- Try it
Search the records for the string "https" and copy every line where it turns up.

- Saved entries

--- START ---

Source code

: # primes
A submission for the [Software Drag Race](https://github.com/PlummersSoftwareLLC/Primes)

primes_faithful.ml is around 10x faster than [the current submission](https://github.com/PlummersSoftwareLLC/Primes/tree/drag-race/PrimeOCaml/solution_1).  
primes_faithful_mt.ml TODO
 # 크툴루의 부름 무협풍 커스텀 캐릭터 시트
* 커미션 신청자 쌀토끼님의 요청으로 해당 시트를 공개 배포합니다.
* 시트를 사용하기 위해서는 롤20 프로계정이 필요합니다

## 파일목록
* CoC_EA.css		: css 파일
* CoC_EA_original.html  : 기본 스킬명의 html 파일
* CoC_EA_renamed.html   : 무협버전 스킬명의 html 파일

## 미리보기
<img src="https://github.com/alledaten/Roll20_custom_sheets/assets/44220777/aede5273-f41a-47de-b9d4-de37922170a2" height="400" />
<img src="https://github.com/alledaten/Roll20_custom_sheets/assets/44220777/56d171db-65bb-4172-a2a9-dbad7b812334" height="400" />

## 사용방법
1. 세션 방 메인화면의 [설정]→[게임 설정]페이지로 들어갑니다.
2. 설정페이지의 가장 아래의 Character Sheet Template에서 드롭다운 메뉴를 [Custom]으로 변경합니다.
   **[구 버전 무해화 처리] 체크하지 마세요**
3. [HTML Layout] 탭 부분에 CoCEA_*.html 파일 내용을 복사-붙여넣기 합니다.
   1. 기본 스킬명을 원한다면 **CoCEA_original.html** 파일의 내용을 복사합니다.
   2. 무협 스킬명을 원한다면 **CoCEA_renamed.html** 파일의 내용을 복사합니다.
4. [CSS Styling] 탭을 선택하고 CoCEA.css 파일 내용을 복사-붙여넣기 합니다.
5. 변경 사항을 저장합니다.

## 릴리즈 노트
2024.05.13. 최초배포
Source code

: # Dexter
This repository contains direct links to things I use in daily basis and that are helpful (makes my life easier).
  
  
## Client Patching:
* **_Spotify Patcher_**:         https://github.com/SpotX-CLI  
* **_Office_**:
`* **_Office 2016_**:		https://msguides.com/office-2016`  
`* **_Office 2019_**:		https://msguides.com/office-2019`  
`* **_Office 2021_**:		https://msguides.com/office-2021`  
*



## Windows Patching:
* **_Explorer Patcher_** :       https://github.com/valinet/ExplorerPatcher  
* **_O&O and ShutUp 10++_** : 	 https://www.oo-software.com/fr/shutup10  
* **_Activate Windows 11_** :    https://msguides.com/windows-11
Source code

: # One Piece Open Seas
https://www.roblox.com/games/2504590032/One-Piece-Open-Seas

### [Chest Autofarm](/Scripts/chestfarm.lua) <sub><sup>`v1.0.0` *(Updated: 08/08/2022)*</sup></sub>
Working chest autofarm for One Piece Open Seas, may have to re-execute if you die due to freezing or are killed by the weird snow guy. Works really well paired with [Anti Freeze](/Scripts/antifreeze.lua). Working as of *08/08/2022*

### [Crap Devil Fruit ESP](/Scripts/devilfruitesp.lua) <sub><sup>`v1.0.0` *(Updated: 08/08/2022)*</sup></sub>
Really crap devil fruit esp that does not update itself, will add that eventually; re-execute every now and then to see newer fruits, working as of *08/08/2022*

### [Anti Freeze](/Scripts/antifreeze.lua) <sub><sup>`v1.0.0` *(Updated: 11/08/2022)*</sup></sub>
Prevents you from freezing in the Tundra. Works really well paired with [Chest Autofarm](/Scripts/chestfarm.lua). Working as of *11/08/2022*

--- END ---

- Finished task
A submission for the [Software Drag Race](https://github.com/PlummersSoftwareLLC/Primes)
primes_faithful.ml is around 10x faster than [the current submission](https://github.com/PlummersSoftwareLLC/Primes/tree/drag-race/PrimeOCaml/solution_1).  
<img src="https://github.com/alledaten/Roll20_custom_sheets/assets/44220777/aede5273-f41a-47de-b9d4-de37922170a2" height="400" />
<img src="https://github.com/alledaten/Roll20_custom_sheets/assets/44220777/56d171db-65bb-4172-a2a9-dbad7b812334" height="400" />
* **_Spotify Patcher_**:         https://github.com/SpotX-CLI  
`* **_Office 2016_**:		https://msguides.com/office-2016`  
`* **_Office 2019_**:		https://msguides.com/office-2019`  
`* **_Office 2021_**:		https://msguides.com/office-2021`  
* **_Explorer Patcher_** :       https://github.com/valinet/ExplorerPatcher  
* **_O&O and ShutUp 10++_** : 	 https://www.oo-software.com/fr/shutup10  
* **_Activate Windows 11_** :    https://msguides.com/windows-11
https://www.roblox.com/games/2504590032/One-Piece-Open-Seas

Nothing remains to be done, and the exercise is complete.